# Disbudded Bud "Erupting" Pus??



## KidMandy (May 23, 2012)

We brought home a new Alpine doeling on Monday.  I'm not sure how old she is, but she's about the same size as another doeling we have who is 8 wks. old.  The new girl was disbudded by her previous owner (not very well, you can see scarring and her buds are quite long) and today one of the buds has pus or some kind of whitish fluid coming out the top.  She doesn't seem bothered, is eating and drinking, but I'm concerned that this is attracting flies and what that could cause.

She also has sore mouth (UGH!!) which we did not know when we picked her up.  I'm not sure if this is related or not.

Our other two doelings are disbudded and did not have anything like this.  Any tips are much appreciated!!


----------



## TinyHouses (May 23, 2012)

If you don't have her away from your other animals go do that right now!  Sore mouth is extremely contagious, and yes, you can catch it too!
Can you post a picture of the bud?  Sore mouth doesn't have to be on her mouth, & I am curious if she has a bit on her head as well...just a thought.  If it is infected she will need an appropriate antibiotic, and honestly a vet trip may not be the worst idea if she ahs multiple problems.
Post that Pic & well go from there


----------



## KidMandy (May 23, 2012)

Here are a couple of pictures:












We have her separated as best we can, but we don't have a lot of space just yet to actually keep her to herself completely.  We are using disposable gloves to handle her if we need to handle her, and our children are not to go near her at all.

I also just noticed when taking the pictures that the eye on the same side has some yellowy discharge.  Geesh, we are not having much luck at all with our first run at goats!!


----------



## TinyHouses (May 23, 2012)

Poor thing.  They did a horrible job disbudding, it almost looks as though it hasnt been done at all!  She will likely battle scurs for life (well you will anyway) .  It looks as though she has an infection, her eye looks a little red in that picture too?.  I would likely have the vet culture her & see what type of antibiotic she should be on.  Personally I would also wash it really well with warm water and soap and see if I could express the pus (keep those gloves on).  I'd follow up with iodine 7%, if you can get it.  I'd also check her temp, which can be 101-104 normal range, and see if she has a fever.  I saw in another post you have a vet nearby, I'd probably do all of the above & get the vet to come take a look see.  Hope sheshe is better soon!!!


----------



## Mzyla (May 23, 2012)

Yes, poor thing! Anything of that color and consistency it is infection. My cat had similar discharge from fighting wild pests/predators. It was oozing from bite wounds. I kept on squeezing, cleaning with Peroxide, putting antiseptic ointment on, and crushing some antibiotic pills in his food....for several days. He's got cured after about a week.


----------



## hcppam (May 23, 2012)

poor baby. Can they not re-burn the buds? After the infection is gone.


----------



## Mzyla (May 23, 2012)

This whole burning/reburning is horrible barbaric thing.
It will be easier for every one involved to cut off future scurs.
As I have find out, there is no nerve or blood in scurs.
It took us few seconds and it was painless and clean operation.
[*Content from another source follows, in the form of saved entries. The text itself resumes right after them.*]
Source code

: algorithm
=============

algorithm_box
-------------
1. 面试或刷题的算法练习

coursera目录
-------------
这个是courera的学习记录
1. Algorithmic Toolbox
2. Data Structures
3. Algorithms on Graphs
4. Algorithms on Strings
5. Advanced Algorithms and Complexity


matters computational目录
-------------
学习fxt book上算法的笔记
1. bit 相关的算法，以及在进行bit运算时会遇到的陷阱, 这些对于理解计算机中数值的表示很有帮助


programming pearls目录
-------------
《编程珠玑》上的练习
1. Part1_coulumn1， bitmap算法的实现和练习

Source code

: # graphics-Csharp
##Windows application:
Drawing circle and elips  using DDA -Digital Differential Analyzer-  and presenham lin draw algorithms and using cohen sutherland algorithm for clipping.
See my old Post with pictures and Video here:

http://www.backyardherds.com/forum/viewtopic.php?id=18713


----------



## KidMandy (May 23, 2012)

Our large animal vet used a sedative and injected pain medication before disbudding our other kids.  Would that help in easing a reburning??  This little girl came from a dairy farm with almost 500 goats.  My guess is they disbud as fast as they can since there are so many to do.  There were a few older does with curled scurs at the farm.  I feel so bad for her.  I don't know how long ago she was done, but the burn marks have healed over.

Thanks for the link Mzyla.  We are learning a lot.


----------



## Riverside Fainters (May 24, 2012)

My sister has an Alpine that had Scurs.. he ended up fighting with her other goats and breaking one off.. they surgically removed his horn bed and he no longer has scurs... Maybe see if your vet can do that.


----------



## Pearce Pastures (May 24, 2012)

Just to share our recent scur incident.  One of our bucks  (5 months old) had some very twisted scurs going on and they were curving back into his skull so we knew we should do something.  We were not totally sure of what to do and kept going over options for days...band?....cut a little off the end with clippers or get one of those wire saws?....reburn?....call the vet to have them removed (I was really not on board with that last one after seeing pics and hearing some stories about the process).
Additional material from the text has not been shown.